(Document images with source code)
* * * * *

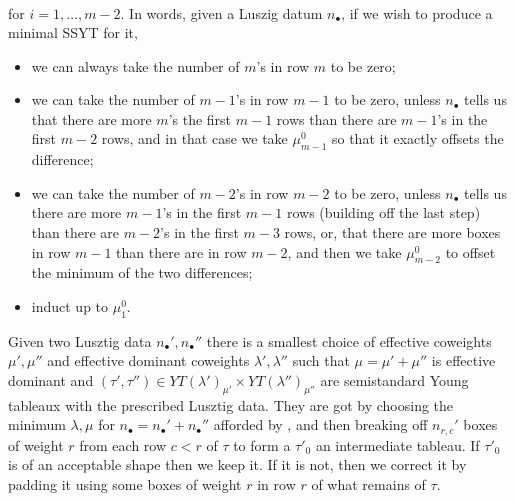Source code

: \documentclass[draft]{article}
\begin{document}
\begin{lemma}
\[\begin{gathered}
        \end{gathered}
    \]
    for $i = 1,\dots,m-2$. 
    In words, given a Luszig datum $n_\bullet$, if we wish to produce a minimal SSYT for it, 
    \begin{itemize}
        \item we can always take the number of $m$'s in row $m$ to be zero; 
        \item we can take the number of $m-1$'s in row $m-1$ to be zero, unless $n_\bullet$ tells us that there are more $m$'s the first $m-1$ rows than there are $m-1$'s in the first $m-2$ rows, and in that case we take $\mu^0_{m-1}$ so that it exactly offsets the difference; 
        \item we can take the number of $m-2$'s in row $m-2$ to be zero, unless $n_\bullet$ tells us there are more $m-1$'s in the first $m-1$ rows (building off the last step) than there are $m-2$'s in the first $m-3$ rows, or, that there are more boxes in row $m-1$ than there are in row $m-2$, and then we take $\mu^0_{m-2}$ to offset the minimum of the two differences; 
        \item induct up to $\mu^0_1$. 
    \end{itemize}
\end{lemma}

\begin{proposition}
    \label{prop:minwts}
    Given two Lusztig data $n_\bullet',n_\bullet''$ there is a smallest choice of effective coweights $\mu',\mu''$ and effective dominant coweights $\lambda',\lambda''$ such that $\mu = \mu' + \mu''$ is effective dominant and $(\tau',\tau'')\in YT(\lambda')_{\mu'}\times YT(\lambda'')_{\mu''}$ are semistandard Young tableaux with the prescribed Lusztig data. They are got by choosing the minimum $\lambda,\mu$ for $n_\bullet = n_\bullet ' + n_\bullet ''$ afforded by , and then breaking off $n_{r,c}'$ boxes of weight $r$ from each row $c<r$ of $\tau$ to form a $\tau'_0$ an intermediate tableau. If $\tau'_0$ is of an acceptable shape then we keep it. If it is not, then we correct it by padding it using some boxes of weight $r$ in row $r$ of what remains of $\tau$.

\end{proposition}
\end{document}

* * * * *

→ ABOUT THIS TASK
Before copying, set the pictures aside; then reproduce each entry above exactly.

→ ANSWER TO THE EXERCISE
Source code

: \documentclass[draft]{article}
\begin{document}
\begin{lemma}
\[\begin{gathered}
        \end{gathered}
    \]
    for $i = 1,\dots,m-2$. 
    In words, given a Luszig datum $n_\bullet$, if we wish to produce a minimal SSYT for it, 
    \begin{itemize}
        \item we can always take the number of $m$'s in row $m$ to be zero; 
        \item we can take the number of $m-1$'s in row $m-1$ to be zero, unless $n_\bullet$ tells us that there are more $m$'s the first $m-1$ rows than there are $m-1$'s in the first $m-2$ rows, and in that case we take $\mu^0_{m-1}$ so that it exactly offsets the difference; 
        \item we can take the number of $m-2$'s in row $m-2$ to be zero, unless $n_\bullet$ tells us there are more $m-1$'s in the first $m-1$ rows (building off the last step) than there are $m-2$'s in the first $m-3$ rows, or, that there are more boxes in row $m-1$ than there are in row $m-2$, and then we take $\mu^0_{m-2}$ to offset the minimum of the two differences; 
        \item induct up to $\mu^0_1$. 
    \end{itemize}
\end{lemma}

\begin{proposition}
    \label{prop:minwts}
    Given two Lusztig data $n_\bullet',n_\bullet''$ there is a smallest choice of effective coweights $\mu',\mu''$ and effective dominant coweights $\lambda',\lambda''$ such that $\mu = \mu' + \mu''$ is effective dominant and $(\tau',\tau'')\in YT(\lambda')_{\mu'}\times YT(\lambda'')_{\mu''}$ are semistandard Young tableaux with the prescribed Lusztig data. They are got by choosing the minimum $\lambda,\mu$ for $n_\bullet = n_\bullet ' + n_\bullet ''$ afforded by , and then breaking off $n_{r,c}'$ boxes of weight $r$ from each row $c<r$ of $\tau$ to form a $\tau'_0$ an intermediate tableau. If $\tau'_0$ is of an acceptable shape then we keep it. If it is not, then we correct it by padding it using some boxes of weight $r$ in row $r$ of what remains of $\tau$.

\end{proposition}
\end{document}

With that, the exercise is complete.